= To do =
Only the number is wanted: how many lines in the data contain "Note"?

= Data records =
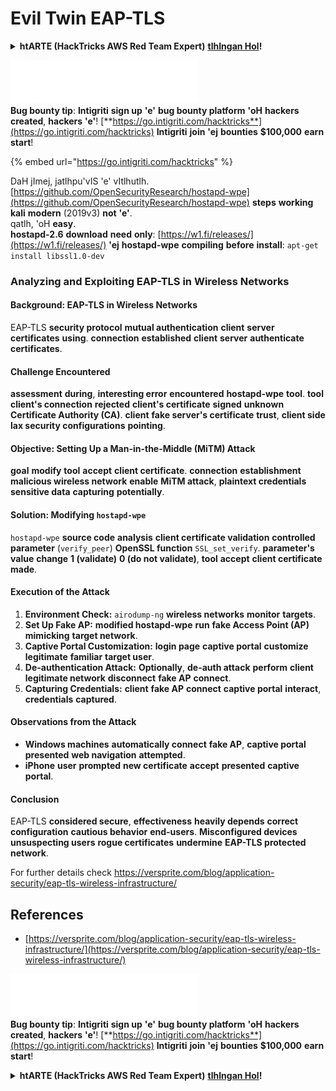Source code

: # Evil Twin EAP-TLS

<details>

<summary><strong>htARTE (HackTricks AWS Red Team Expert)</strong> <a href="https://training.hacktricks.xyz/courses/arte"><strong>tlhIngan Hol</strong></a><strong>!</strong></summary>

HackTricks yIqIm:

* qaStaHvIS **HackTricks** **lo'laHwI'** **'e'** **advertise** **'ej HackTricks** **PDF** **download** **'oH** [**SUBSCRIPTION PLANS**](https://github.com/sponsors/carlospolop) **qaStaHvIS** **tlhIngan Hol**!
* **PEASS & HackTricks swag** **'oH** [**official PEASS & HackTricks swag**](https://peass.creator-spring.com)
* **The PEASS Family** **'oH** [**The PEASS Family**](https://opensea.io/collection/the-peass-family) **NFTs** **collection** **'oH**
* **Join the** 💬 [**Discord group**](https://discord.gg/hRep4RUj7f) **'ej** [**telegram group**](https://t.me/peass) **'ej** **Twitter** 🐦 [**@hacktricks_live**](https://twitter.com/hacktricks_live)**.**
* **HackTricks** **PRs** **submit** **'e'** [**HackTricks**](https://github.com/carlospolop/hacktricks) **'ej** [**HackTricks Cloud**](https://github.com/carlospolop/hacktricks-cloud) **github repos** **'e'** **Share** **your hacking tricks**.

</details>

<img src="../../.gitbook/assets/i3.png" alt="" data-size="original">\
**Bug bounty tip**: **Intigriti** **sign up** **'e'** **bug bounty platform** **'oH** **hackers** **created**, **hackers** **'e'**! [**https://go.intigriti.com/hacktricks**](https://go.intigriti.com/hacktricks) **Intigriti** **join** **'ej** **bounties** **$100,000** **earn** **start**!

{% embed url="https://go.intigriti.com/hacktricks" %}

DaH jImej, jatlhpu'vIS 'e' vItlhutlh. [https://github.com/OpenSecurityResearch/hostapd-wpe](https://github.com/OpenSecurityResearch/hostapd-wpe) **steps** **working** **kali** **modern** (2019v3) **not** **'e'**.\
qatlh, 'oH **easy**.\
**hostapd-2.6** **download** **need** **only**: [https://w1.fi/releases/](https://w1.fi/releases/) **'ej** **hostapd-wpe** **compiling** **before** **install**: `apt-get install libssl1.0-dev`

### Analyzing and Exploiting EAP-TLS in Wireless Networks

#### Background: EAP-TLS in Wireless Networks
EAP-TLS **security protocol** **mutual authentication** **client** **server** **certificates** **using**. **connection** **established** **client** **server** **authenticate** **certificates**.

#### Challenge Encountered
**assessment** **during**, **interesting error** **encountered** **hostapd-wpe** **tool**. **tool** **client's connection** **rejected** **client's certificate** **signed** **unknown Certificate Authority (CA)**. **client** **fake server's certificate** **trust**, **client side** **lax security configurations** **pointing**.

#### Objective: Setting Up a Man-in-the-Middle (MiTM) Attack
**goal** **modify** **tool** **accept** **client certificate**. **connection** **establishment** **malicious wireless network** **enable** **MiTM attack**, **plaintext credentials** **sensitive data** **capturing** **potentially**.

#### Solution: Modifying `hostapd-wpe`
`hostapd-wpe` **source code** **analysis** **client certificate validation** **controlled** **parameter** (`verify_peer`) **OpenSSL function** `SSL_set_verify`. **parameter's value** **change** **1 (validate)** **0 (do not validate)**, **tool** **accept** **client certificate** **made**.

#### Execution of the Attack
1. **Environment Check:** `airodump-ng` **wireless networks** **monitor** **targets**.
2. **Set Up Fake AP:** **modified hostapd-wpe** **run** **fake Access Point (AP)** **mimicking** **target network**.
3. **Captive Portal Customization:** **login page** **captive portal** **customize** **legitimate** **familiar** **target user**.
4. **De-authentication Attack:** **Optionally**, **de-auth attack** **perform** **client** **legitimate network** **disconnect** **fake AP** **connect**.
5. **Capturing Credentials:** **client** **fake AP** **connect** **captive portal** **interact**, **credentials** **captured**.

#### Observations from the Attack
- **Windows machines** **automatically connect** **fake AP**, **captive portal** **presented** **web navigation** **attempted**.
- **iPhone** **user** **prompted** **new certificate** **accept** **presented** **captive portal**.

#### Conclusion
EAP-TLS **considered secure**, **effectiveness** **heavily depends** **correct configuration** **cautious behavior** **end-users**. **Misconfigured devices** **unsuspecting users** **rogue certificates** **undermine** **EAP-TLS protected network**.

For further details check https://versprite.com/blog/application-security/eap-tls-wireless-infrastructure/

## References
* [https://versprite.com/blog/application-security/eap-tls-wireless-infrastructure/](https://versprite.com/blog/application-security/eap-tls-wireless-infrastructure/)

<img src="../../.gitbook/assets/i3.png" alt="" data-size="original">\
**Bug bounty tip**: **Intigriti** **sign up** **'e'** **bug bounty platform** **'oH** **hackers** **created**, **hackers** **'e'**! [**https://go.intigriti.com/hacktricks**](https://go.intigriti.com/hacktricks) **Intigriti** **join** **'ej** **bounties** **$100,000** **earn** **start**!

<details>

<summary><strong>htARTE (HackTricks AWS Red Team Expert)</strong> <a href="https://training.hacktricks.xyz/courses/arte"><strong>tlhIngan Hol</strong></a><strong>!</strong></summary>

HackTricks yIqIm:

* qaStaHvIS **HackTricks** **lo'laHwI'** **'e'** **advertise** **'ej HackTricks** **PDF** **download** **'oH** [**SUBSCRIPTION PLANS**](https://github.com/sponsors/carlospolop) **qaStaHvIS** **tlhIngan Hol**!
* **PEASS & HackTricks swag** **'oH** [**official PEASS & HackTricks swag**](https://peass.creator-spring.com)
* **The PEASS Family** **'oH** [**The PEASS Family**](https://opensea.io/collection/the-peass-family) **NFTs** **collection** **'oH**
* **Join the** 💬 [**Discord group**](https://discord.gg/hRep4RUj7f) **'ej** [**telegram group**](https://t.me/peass) **'ej** **Twitter** 🐦 [**@hacktricks_live**](https://twitter.com/hacktricks_live)**.**
* **HackTricks** **PRs** **submit** **'e'** [**HackTricks**](https://github.com/carlospolop/hacktricks) **'ej** [**HackTricks Cloud**](https://github.com/carlospolop/hacktricks-cloud) **github repos** **'e'** **Share** **your hacking tricks**.

</details>
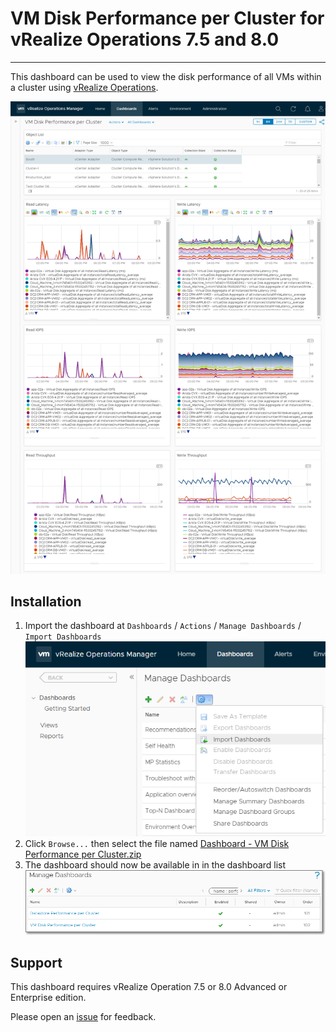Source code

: # VM Disk Performance per Cluster for vRealize Operations 7.5 and 8.0
---------

This dashboard can be used to view the disk performance of all VMs within a cluster using [vRealize Operations](https://www.vmware.com/products/vrealize-operations.html).

![VM Disk Performance per Cluster](https://raw.githubusercontent.com/notoriousbdg/vrops-dashboard-vm_disk_performance_per_cluster/master/Dashboard.png)


## Installation
1. Import the dashboard at `Dashboards` / `Actions` / `Manage Dashboards` / `Import Dashboards`  
![Import Dashboard](https://raw.githubusercontent.com/notoriousbdg/vrops-dashboard-vm_disk_performance_per_cluster/master/Import_Dashboard.png)
2. Click `Browse...` then select the file named [Dashboard - VM Disk Performance per Cluster.zip](https://github.com/notoriousbdg/vrops-dashboard-vm_disk_performance_per_cluster/raw/master/Dashboard%20-%20VM%20Disk%20Performance%20per%20Cluster.zip)
3. The dashboard should now be available in in the dashboard list  
![Dashboard List](https://raw.githubusercontent.com/notoriousbdg/vrops-dashboard-vm_disk_performance_per_cluster/master/Dashboard_List.png)


## Support

This dashboard requires vRealize Operation 7.5 or 8.0 Advanced or Enterprise edition.

Please open an [issue](https://github.com/notoriousbdg/vrops-dashboard-vm_disk_performance_per_cluster/issues) for feedback.
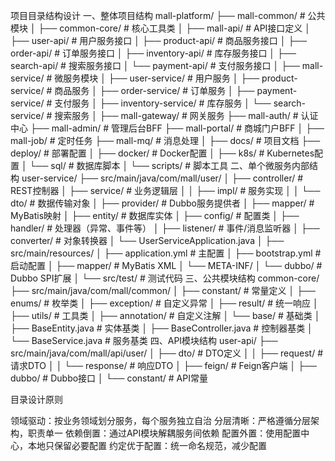 
项目目录结构设计
一、整体项目结构
mall-platform/
├── mall-common/                 # 公共模块
│   ├── common-core/             # 核心工具类
│
├── mall-api/                    # API接口定义
│   ├── user-api/                # 用户服务接口
│   ├── product-api/             # 商品服务接口
│   ├── order-api/               # 订单服务接口
│   ├── inventory-api/           # 库存服务接口
│   ├── search-api/              # 搜索服务接口
│   └── payment-api/             # 支付服务接口
│
├── mall-service/                # 微服务模块
│   ├── user-service/            # 用户服务
│   ├── product-service/         # 商品服务
│   ├── order-service/           # 订单服务
│   ├── payment-service/         # 支付服务
│   ├── inventory-service/       # 库存服务
│   └── search-service/          # 搜索服务
│
├── mall-gateway/                # 网关服务
├── mall-auth/                   # 认证中心
├── mall-admin/                  # 管理后台BFF
├── mall-portal/                 # 商城门户BFF
│
├── mall-job/                    # 定时任务
├── mall-mq/                     # 消息处理
│
├── docs/                        # 项目文档
├── deploy/                      # 部署配置
│   ├── docker/                  # Docker配置
│   ├── k8s/                     # Kubernetes配置
│   └── sql/                     # 数据库脚本
│
└── scripts/                     # 脚本工具
二、单个微服务内部结构
user-service/
├── src/main/java/com/mall/user/
│   ├── controller/              # REST控制器
│   ├── service/                 # 业务逻辑层
│   │   ├── impl/               # 服务实现
│   │   └── dto/                # 数据传输对象
│   ├── provider/               # Dubbo服务提供者
│   ├── mapper/                 # MyBatis映射
│   ├── entity/                 # 数据库实体
│   ├── config/                 # 配置类
│   ├── handler/                # 处理器（异常、事件等）
│   ├── listener/               # 事件/消息监听器
│   ├── converter/              # 对象转换器
│   └── UserServiceApplication.java
│
├── src/main/resources/
│   ├── application.yml         # 主配置
│   ├── bootstrap.yml           # 启动配置
│   ├── mapper/                 # MyBatis XML
│   └── META-INF/
│       └── dubbo/              # Dubbo SPI扩展
│
└── src/test/                   # 测试代码
三、公共模块结构
common-core/
├── src/main/java/com/mall/common/
│   ├── constant/               # 常量定义
│   ├── enums/                  # 枚举类
│   ├── exception/              # 自定义异常
│   ├── result/                 # 统一响应
│   ├── utils/                  # 工具类
│   ├── annotation/             # 自定义注解
│   └── base/                   # 基础类
│       ├── BaseEntity.java     # 实体基类
│       ├── BaseController.java # 控制器基类
│       └── BaseService.java    # 服务基类
四、API模块结构
user-api/
├── src/main/java/com/mall/api/user/
│   ├── dto/                    # DTO定义
│   │   ├── request/           # 请求DTO
│   │   └── response/          # 响应DTO
│   ├── feign/                 # Feign客户端
│   ├── dubbo/                 # Dubbo接口
│   └── constant/              # API常量

目录设计原则

领域驱动：按业务领域划分服务，每个服务独立自治
分层清晰：严格遵循分层架构，职责单一
依赖倒置：通过API模块解耦服务间依赖
配置外置：使用配置中心，本地只保留必要配置
约定优于配置：统一命名规范，减少配置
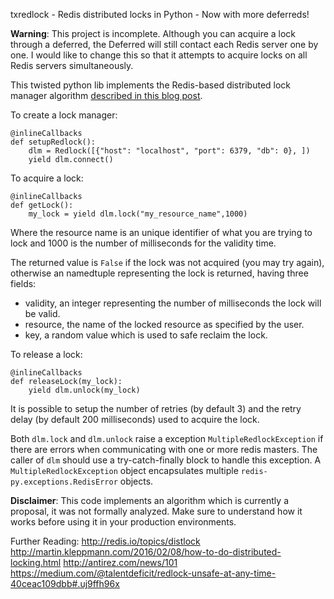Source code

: txredlock - Redis distributed locks in Python - Now with more deferreds!

**Warning**: This project is incomplete. Although you can acquire a lock through a deferred, the Deferred will still contact each Redis server one by one. I would like to change this so that it attempts to acquire locks on all Redis servers simultaneously.

This twisted python lib implements the Redis-based distributed lock manager algorithm [described in this blog post](http://redis.io/topics/distlock).

To create a lock manager:

	@inlineCallbacks
	def setupRedlock():
		dlm = Redlock([{"host": "localhost", "port": 6379, "db": 0}, ])
		yield dlm.connect()

To acquire a lock:

	@inlineCallbacks
	def getLock():
		my_lock = yield dlm.lock("my_resource_name",1000)

Where the resource name is an unique identifier of what you are trying to lock
and 1000 is the number of milliseconds for the validity time.

The returned value is `False` if the lock was not acquired (you may try again),
otherwise an namedtuple representing the lock is returned, having three fields:

* validity, an integer representing the number of milliseconds the lock will be valid.
* resource, the name of the locked resource as specified by the user.
* key, a random value which is used to safe reclaim the lock.

To release a lock:

	@inlineCallbacks
	def releaseLock(my_lock):
		yield dlm.unlock(my_lock)

It is possible to setup the number of retries (by default 3) and the retry
delay (by default 200 milliseconds) used to acquire the lock.


Both `dlm.lock` and `dlm.unlock` raise a exception `MultipleRedlockException` if there are errors when communicating with one or more redis masters. The caller of `dlm` should
use a try-catch-finally block to handle this exception. A `MultipleRedlockException` object
encapsulates multiple `redis-py.exceptions.RedisError` objects.


**Disclaimer**: This code implements an algorithm which is currently a proposal, it was not formally analyzed. Make sure to understand how it works before using it in your production environments.

Further Reading:
http://redis.io/topics/distlock
http://martin.kleppmann.com/2016/02/08/how-to-do-distributed-locking.html
http://antirez.com/news/101
https://medium.com/@talentdeficit/redlock-unsafe-at-any-time-40ceac109dbb#.uj9ffh96x
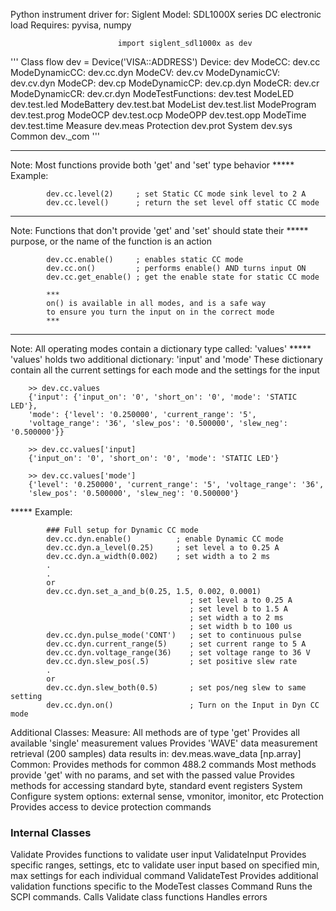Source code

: Python instrument driver for:  Siglent
                        Model: SDL1000X series DC electronic load
Requires: pyvisa, numpy

                            import siglent_sdl1000x as dev
'''
Class flow                  dev = Device('VISA::ADDRESS')
Device:                     dev
    ModeCC:                 dev.cc
        ModeDynamicCC:      dev.cc.dyn
    ModeCV:                 dev.cv
        ModeDynamicCV:      dev.cv.dyn
    ModeCP:                 dev.cp
        ModeDynamicCP:      dev.cp.dyn
    ModeCR:                 dev.cr
        ModeDynamicCR:      dev.cr.dyn
    ModeTestFunctions:      dev.test
        ModeLED             dev.test.led
        ModeBattery         dev.test.bat
        ModeList            dev.test.list
        ModeProgram         dev.test.prog
        ModeOCP             dev.test.ocp
        ModeOPP             dev.test.opp
        ModeTime            dev.test.time
    Measure                 dev.meas
    Protection              dev.prot
    System                  dev.sys
    Common                  dev._com
'''

*****
Note:   Most functions provide both 'get' and 'set' type behavior 
*****   Example:
            
            dev.cc.level(2)     ; set Static CC mode sink level to 2 A
            dev.cc.level()      ; return the set level off static CC mode

*****
Note:   Functions that don't provide 'get' and 'set' should state their 
*****   purpose, or the name of the function is an action
        
            dev.cc.enable()     ; enables static CC mode
            dev.cc.on()         ; performs enable() AND turns input ON
            dev.cc.get_enable() ; get the enable state for static CC mode
            
            ***
            on() is available in all modes, and is a safe way
            to ensure you turn the input on in the correct mode
            ***

*****
Note:   All operating modes contain a dictionary type called: 'values' 
*****   'values' holds two additional dictionary: 'input' and 'mode'
        These dictionary contain all the current settings for each mode
        and the settings for the input
        
        >> dev.cc.values
        {'input': {'input_on': '0', 'short_on': '0', 'mode': 'STATIC LED'}, 
        'mode': {'level': '0.250000', 'current_range': '5',
        'voltage_range': '36', 'slew_pos': '0.500000', 'slew_neg': '0.500000'}}

        >> dev.cc.values['input]
        {'input_on': '0', 'short_on': '0', 'mode': 'STATIC LED'}
        
        >> dev.cc.values['mode']
        {'level': '0.250000', 'current_range': '5', 'voltage_range': '36',
        'slew_pos': '0.500000', 'slew_neg': '0.500000'}

*****   Example:

            ### Full setup for Dynamic CC mode
            dev.cc.dyn.enable()          ; enable Dynamic CC mode
            dev.cc.dyn.a_level(0.25)     ; set level a to 0.25 A
            dev.cc.dyn.a_width(0.002)    ; set width a to 2 ms
            .
            .
            or
            dev.cc.dyn.set_a_and_b(0.25, 1.5, 0.002, 0.0001)
                                            ; set level a to 0.25 A
                                            ; set level b to 1.5 A
                                            ; set width a to 2 ms
                                            ; set width b to 100 us
            dev.cc.dyn.pulse_mode('CONT')   ; set to continuous pulse
            dev.cc.dyn.current_range(5)     ; set current range to 5 A
            dev.cc.dyn.voltage_range(36)    ; set voltage range to 36 V
            dev.cc.dyn.slew_pos(.5)         ; set positive slew rate
            .
            or
            dev.cc.dyn.slew_both(0.5)       ; set pos/neg slew to same setting
            dev.cc.dyn.on()                 ; Turn on the Input in Dyn CC mode
            
Additional Classes:
Measure:
    All methods are of type 'get'
    Provides all available 'single' measurement values
    Provides 'WAVE' data measurement retrieval (200 samples)
        data results in: dev.meas.wave_data  [np.array]
Common:
    Provides methods for common 488.2 commands
    Most methods provide 'get' with no params, and set with the passed value
    Provides methods for accessing standard byte, standard event registers
System
    Configure system options:
        external sense, vmonitor, imonitor, etc
Protection
    Provides access to device protection commands

### Internal Classes ###
Validate
    Provides functions to validate user input
ValidateInput
    Provides specific ranges, settings, etc to validate user input
    based on specified min, max settings for each individual command
ValidateTest
    Provides additional validation functions specific to the ModeTest
    classes
Command
    Runs the SCPI commands.
    Calls Validate class functions
    Handles errors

= Output =
3